**ABOUT THIS TASK:** Report how many lines in the records carry the string "does", and give no further text.
Segment Start: RECORDS FOR THIS EXERCISE
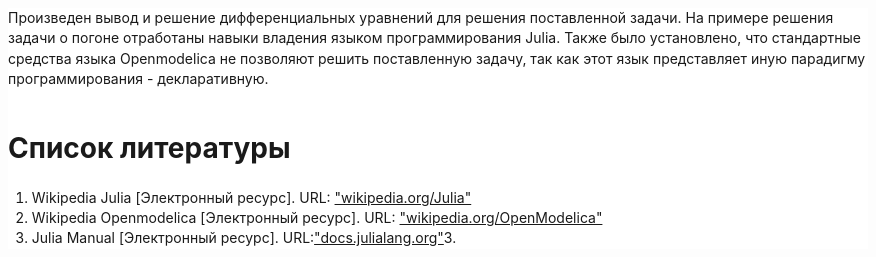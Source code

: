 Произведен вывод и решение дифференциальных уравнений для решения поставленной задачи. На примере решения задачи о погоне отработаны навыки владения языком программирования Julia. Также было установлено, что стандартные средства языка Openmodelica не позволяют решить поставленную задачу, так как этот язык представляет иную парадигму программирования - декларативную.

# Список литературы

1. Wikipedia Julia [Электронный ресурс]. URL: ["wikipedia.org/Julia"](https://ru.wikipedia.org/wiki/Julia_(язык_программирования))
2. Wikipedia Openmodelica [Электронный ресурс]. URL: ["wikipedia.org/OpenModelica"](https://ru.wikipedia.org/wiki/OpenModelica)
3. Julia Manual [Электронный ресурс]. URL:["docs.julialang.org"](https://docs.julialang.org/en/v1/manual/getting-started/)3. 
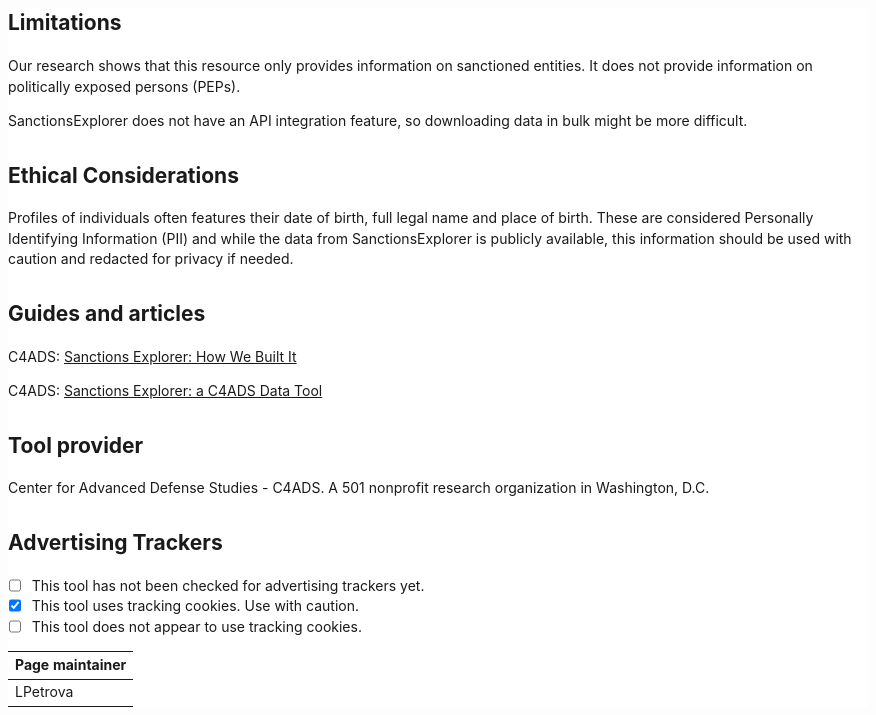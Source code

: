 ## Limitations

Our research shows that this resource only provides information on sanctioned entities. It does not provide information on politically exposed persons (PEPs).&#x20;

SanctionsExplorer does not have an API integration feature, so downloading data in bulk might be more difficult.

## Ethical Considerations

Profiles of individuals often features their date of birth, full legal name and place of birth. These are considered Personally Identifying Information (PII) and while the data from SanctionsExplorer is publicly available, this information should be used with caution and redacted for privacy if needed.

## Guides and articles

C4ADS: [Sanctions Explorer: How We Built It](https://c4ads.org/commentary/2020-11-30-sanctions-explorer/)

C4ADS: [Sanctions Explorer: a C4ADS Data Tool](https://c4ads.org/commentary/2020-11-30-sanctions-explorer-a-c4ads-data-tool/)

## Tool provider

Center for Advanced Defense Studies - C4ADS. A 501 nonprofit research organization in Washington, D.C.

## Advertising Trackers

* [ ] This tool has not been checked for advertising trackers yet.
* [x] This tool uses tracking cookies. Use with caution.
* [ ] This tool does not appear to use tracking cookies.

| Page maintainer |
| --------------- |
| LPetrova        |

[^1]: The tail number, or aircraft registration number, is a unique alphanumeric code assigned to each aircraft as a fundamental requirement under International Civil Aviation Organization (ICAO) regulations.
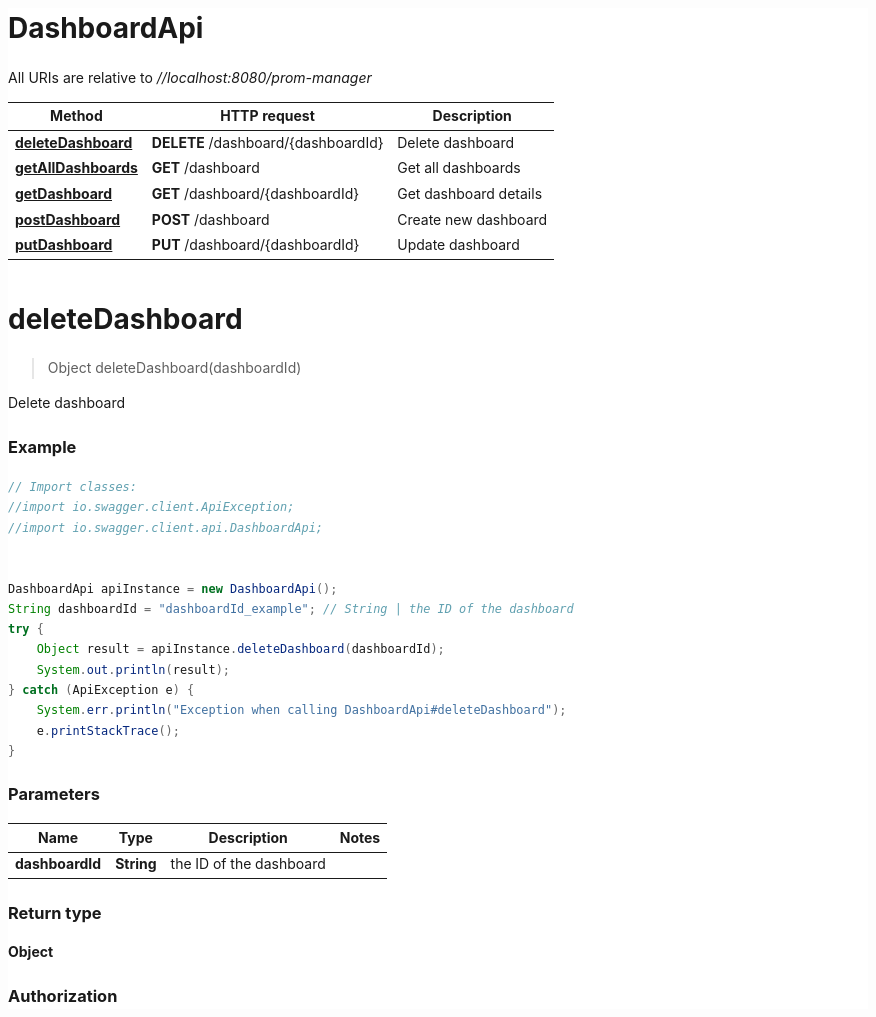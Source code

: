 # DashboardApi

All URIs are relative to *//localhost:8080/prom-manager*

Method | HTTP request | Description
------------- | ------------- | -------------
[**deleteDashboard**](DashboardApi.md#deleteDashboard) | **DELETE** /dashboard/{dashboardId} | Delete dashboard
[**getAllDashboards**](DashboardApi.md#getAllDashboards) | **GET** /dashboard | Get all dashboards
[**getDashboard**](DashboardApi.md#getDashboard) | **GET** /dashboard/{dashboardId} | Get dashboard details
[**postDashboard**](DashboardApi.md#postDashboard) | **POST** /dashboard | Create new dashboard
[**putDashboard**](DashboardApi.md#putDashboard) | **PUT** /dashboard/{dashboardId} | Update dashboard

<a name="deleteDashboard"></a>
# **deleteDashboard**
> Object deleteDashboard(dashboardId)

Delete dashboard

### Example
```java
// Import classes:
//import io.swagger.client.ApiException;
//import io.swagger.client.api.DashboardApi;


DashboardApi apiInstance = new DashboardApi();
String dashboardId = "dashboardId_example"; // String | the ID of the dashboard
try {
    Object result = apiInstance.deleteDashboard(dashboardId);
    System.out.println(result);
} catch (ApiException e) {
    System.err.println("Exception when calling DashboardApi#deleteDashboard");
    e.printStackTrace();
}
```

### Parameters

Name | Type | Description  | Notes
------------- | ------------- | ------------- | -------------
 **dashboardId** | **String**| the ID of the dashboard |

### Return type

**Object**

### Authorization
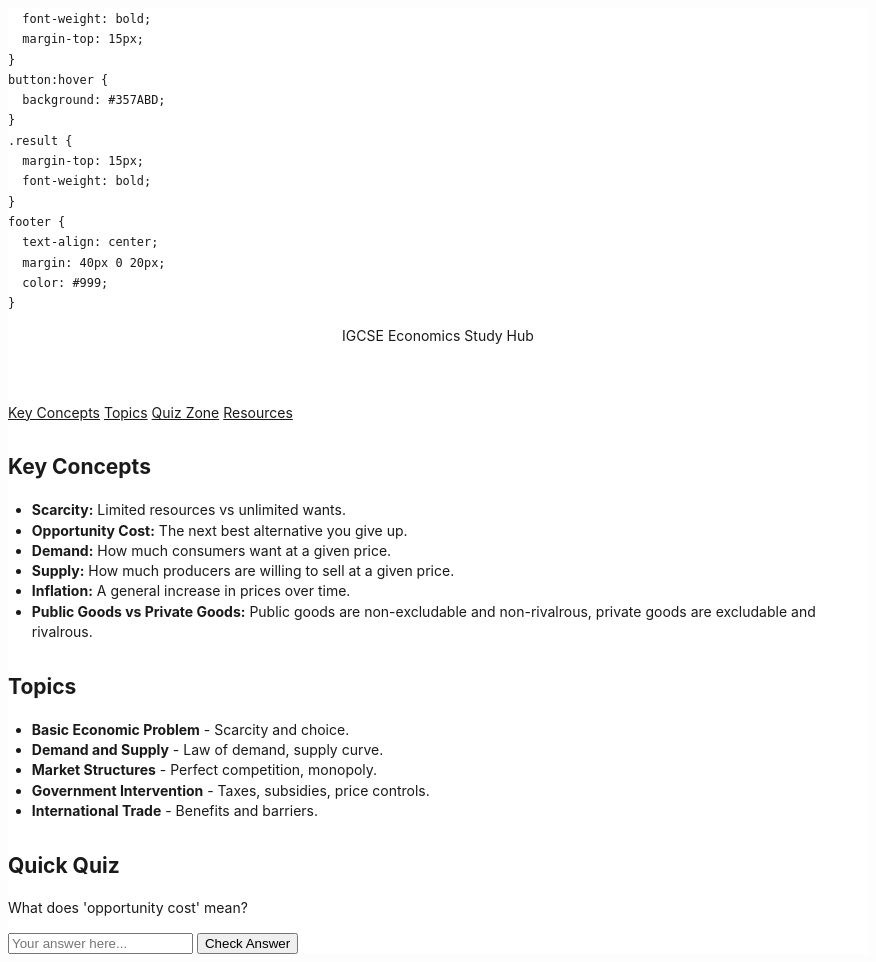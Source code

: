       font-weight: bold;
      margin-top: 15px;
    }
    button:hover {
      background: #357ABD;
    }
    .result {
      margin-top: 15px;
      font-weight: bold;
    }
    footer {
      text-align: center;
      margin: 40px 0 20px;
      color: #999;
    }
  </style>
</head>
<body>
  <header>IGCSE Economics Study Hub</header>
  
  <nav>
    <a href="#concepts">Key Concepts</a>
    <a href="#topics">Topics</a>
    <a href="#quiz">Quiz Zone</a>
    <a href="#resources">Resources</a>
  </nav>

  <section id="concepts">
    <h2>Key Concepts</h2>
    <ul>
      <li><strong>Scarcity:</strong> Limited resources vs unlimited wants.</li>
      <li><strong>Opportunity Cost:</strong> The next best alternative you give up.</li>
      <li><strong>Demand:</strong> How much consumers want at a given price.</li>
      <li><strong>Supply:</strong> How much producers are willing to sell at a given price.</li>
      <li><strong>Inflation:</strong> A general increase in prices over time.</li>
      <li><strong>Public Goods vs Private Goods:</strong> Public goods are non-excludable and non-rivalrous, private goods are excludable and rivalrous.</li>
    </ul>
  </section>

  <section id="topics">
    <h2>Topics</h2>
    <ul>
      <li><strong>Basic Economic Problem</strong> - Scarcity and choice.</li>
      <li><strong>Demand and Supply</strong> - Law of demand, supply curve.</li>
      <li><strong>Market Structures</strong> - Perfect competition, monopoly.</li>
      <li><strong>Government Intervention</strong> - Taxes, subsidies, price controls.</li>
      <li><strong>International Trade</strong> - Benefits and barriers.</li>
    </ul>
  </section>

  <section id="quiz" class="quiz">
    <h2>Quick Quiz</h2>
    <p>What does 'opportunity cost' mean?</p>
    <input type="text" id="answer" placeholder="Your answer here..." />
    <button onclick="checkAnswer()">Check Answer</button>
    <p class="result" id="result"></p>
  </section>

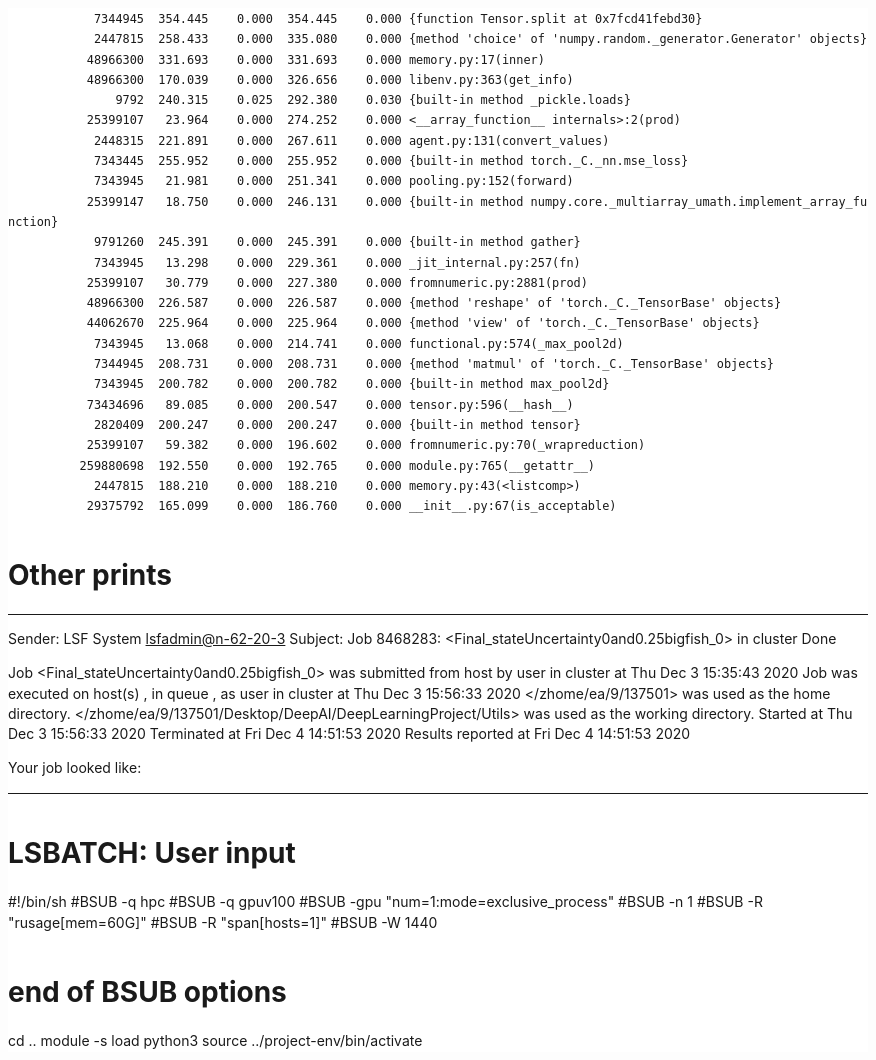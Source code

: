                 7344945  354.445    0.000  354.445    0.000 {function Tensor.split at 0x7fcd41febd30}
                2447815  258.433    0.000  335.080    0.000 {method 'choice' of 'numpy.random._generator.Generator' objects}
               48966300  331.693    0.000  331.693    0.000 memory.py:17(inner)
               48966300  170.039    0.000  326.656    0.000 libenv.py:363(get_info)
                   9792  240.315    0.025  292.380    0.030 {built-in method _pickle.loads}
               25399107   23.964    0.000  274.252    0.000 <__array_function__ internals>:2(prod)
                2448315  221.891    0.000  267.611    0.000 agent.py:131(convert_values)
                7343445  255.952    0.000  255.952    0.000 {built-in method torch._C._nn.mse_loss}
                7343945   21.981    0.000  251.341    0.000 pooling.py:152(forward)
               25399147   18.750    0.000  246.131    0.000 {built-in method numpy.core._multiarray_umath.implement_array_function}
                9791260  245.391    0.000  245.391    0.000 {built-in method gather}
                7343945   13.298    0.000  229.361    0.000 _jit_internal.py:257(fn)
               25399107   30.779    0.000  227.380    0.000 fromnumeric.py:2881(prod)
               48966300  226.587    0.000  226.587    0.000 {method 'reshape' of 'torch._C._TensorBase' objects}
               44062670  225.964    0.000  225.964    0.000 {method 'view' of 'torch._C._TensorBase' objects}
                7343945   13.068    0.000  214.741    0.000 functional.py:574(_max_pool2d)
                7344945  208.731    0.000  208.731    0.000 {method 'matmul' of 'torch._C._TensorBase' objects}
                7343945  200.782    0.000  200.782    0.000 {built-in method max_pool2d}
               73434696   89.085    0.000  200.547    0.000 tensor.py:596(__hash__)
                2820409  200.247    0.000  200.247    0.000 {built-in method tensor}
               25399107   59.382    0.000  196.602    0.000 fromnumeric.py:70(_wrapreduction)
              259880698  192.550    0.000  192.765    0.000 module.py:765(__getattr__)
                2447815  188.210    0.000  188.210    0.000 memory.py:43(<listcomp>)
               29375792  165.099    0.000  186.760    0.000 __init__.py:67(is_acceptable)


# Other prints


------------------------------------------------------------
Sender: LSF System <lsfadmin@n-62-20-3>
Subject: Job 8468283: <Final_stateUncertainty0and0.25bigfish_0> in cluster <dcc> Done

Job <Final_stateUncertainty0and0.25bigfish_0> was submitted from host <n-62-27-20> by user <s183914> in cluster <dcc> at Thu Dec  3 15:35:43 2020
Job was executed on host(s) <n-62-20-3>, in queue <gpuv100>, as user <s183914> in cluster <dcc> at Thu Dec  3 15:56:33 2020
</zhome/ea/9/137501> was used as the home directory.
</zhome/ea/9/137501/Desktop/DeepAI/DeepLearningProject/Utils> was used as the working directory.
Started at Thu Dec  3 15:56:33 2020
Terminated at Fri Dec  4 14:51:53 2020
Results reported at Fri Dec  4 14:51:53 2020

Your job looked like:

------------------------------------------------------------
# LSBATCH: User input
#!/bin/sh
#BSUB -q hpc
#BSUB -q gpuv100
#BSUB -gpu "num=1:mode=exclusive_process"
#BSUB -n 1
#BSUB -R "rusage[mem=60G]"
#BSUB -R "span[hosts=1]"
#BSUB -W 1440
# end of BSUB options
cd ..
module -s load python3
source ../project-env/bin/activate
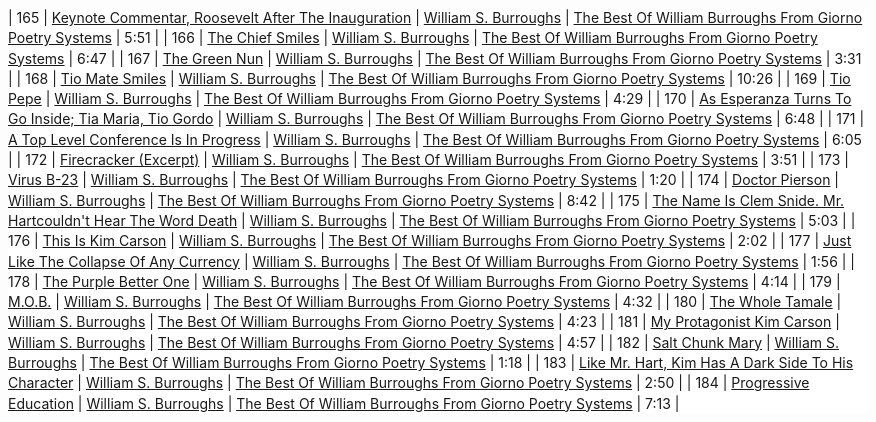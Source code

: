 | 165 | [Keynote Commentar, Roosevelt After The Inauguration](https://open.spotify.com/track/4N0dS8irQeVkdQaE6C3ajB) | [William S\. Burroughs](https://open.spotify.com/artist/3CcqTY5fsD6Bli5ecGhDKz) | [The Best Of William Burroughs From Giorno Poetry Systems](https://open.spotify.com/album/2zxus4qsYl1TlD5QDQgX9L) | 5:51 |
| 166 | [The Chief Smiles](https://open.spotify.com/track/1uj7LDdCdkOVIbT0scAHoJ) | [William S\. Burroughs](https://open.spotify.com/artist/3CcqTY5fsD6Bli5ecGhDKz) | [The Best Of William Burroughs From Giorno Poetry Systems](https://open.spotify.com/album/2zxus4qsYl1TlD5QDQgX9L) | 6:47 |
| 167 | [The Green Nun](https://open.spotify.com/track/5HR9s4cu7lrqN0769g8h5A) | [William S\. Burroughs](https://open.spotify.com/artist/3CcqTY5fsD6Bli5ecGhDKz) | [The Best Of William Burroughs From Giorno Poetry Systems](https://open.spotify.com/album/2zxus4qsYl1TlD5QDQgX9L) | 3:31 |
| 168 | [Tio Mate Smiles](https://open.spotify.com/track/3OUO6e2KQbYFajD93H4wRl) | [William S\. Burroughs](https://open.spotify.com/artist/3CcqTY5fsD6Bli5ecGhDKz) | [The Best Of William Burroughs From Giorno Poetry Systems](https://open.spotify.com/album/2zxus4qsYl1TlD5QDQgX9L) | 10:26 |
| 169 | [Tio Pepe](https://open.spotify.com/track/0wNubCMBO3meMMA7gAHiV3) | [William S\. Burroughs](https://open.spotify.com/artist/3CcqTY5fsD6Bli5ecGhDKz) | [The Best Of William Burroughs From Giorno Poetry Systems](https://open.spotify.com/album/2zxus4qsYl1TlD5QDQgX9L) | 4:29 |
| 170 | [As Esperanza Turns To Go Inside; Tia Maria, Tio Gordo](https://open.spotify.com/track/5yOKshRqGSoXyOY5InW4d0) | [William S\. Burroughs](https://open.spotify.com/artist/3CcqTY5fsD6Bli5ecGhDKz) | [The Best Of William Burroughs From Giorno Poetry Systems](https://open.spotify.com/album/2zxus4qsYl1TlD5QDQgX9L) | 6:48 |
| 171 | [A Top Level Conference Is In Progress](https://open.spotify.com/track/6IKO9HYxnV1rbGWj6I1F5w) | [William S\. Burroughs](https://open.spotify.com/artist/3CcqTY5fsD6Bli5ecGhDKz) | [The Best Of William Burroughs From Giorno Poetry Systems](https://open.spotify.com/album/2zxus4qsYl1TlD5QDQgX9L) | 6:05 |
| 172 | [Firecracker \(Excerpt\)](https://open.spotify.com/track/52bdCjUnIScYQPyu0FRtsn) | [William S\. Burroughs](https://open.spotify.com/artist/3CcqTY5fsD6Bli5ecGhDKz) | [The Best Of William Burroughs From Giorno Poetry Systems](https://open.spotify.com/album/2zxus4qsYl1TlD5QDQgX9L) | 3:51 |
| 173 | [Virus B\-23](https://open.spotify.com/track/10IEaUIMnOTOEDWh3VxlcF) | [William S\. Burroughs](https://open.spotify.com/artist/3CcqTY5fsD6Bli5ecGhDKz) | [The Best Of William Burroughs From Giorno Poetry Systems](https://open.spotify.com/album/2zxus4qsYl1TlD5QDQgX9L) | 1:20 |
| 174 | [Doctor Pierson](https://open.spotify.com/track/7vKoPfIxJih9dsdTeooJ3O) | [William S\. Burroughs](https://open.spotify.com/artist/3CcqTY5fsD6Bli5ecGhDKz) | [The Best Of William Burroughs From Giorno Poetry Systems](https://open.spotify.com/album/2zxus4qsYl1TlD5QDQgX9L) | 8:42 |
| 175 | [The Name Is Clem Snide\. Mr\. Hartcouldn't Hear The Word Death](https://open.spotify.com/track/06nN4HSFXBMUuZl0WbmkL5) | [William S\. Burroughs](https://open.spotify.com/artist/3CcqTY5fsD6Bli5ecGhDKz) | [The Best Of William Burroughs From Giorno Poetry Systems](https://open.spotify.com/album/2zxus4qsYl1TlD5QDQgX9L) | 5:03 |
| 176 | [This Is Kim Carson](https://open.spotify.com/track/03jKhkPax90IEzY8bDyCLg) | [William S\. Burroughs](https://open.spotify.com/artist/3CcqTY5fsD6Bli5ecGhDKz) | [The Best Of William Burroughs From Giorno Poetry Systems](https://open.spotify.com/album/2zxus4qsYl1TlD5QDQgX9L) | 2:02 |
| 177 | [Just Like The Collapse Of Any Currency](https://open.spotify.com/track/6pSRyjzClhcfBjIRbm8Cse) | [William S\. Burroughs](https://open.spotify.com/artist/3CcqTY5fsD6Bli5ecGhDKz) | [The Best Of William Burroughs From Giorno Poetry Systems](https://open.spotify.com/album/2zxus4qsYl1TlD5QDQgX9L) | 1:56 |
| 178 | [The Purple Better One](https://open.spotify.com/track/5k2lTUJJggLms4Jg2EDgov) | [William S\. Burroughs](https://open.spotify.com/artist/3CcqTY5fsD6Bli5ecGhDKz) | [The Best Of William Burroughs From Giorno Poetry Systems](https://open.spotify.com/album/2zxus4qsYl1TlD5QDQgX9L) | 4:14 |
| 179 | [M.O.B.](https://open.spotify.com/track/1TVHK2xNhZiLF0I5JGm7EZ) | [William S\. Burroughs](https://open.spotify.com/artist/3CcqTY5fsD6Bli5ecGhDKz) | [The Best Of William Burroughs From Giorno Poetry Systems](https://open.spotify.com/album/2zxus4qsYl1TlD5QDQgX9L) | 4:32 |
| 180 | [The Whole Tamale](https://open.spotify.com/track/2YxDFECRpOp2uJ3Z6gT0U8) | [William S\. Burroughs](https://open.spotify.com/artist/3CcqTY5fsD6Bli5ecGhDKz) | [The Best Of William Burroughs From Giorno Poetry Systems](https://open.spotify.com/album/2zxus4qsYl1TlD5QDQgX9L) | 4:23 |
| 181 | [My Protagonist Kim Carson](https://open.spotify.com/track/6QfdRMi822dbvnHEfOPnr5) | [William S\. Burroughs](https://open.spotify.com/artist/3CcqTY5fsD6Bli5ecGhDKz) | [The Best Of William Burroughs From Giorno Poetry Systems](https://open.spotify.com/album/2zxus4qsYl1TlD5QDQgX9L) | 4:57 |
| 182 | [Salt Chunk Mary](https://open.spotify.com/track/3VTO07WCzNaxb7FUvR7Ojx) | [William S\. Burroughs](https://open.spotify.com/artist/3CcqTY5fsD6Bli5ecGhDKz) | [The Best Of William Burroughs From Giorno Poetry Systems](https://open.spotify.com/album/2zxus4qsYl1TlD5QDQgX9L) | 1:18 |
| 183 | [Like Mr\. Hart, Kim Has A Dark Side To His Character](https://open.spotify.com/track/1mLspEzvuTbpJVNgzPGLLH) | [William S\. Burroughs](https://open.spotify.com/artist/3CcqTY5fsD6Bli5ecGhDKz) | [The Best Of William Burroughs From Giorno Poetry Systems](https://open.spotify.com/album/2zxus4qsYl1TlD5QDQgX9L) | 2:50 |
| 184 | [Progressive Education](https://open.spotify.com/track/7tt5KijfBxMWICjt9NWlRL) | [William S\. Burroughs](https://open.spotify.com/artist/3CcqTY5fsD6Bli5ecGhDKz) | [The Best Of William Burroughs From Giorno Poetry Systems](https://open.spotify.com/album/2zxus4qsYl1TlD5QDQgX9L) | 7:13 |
Segment End: RECORDS FOR THIS EXERCISE
**PROBLEM SOLUTION:** 4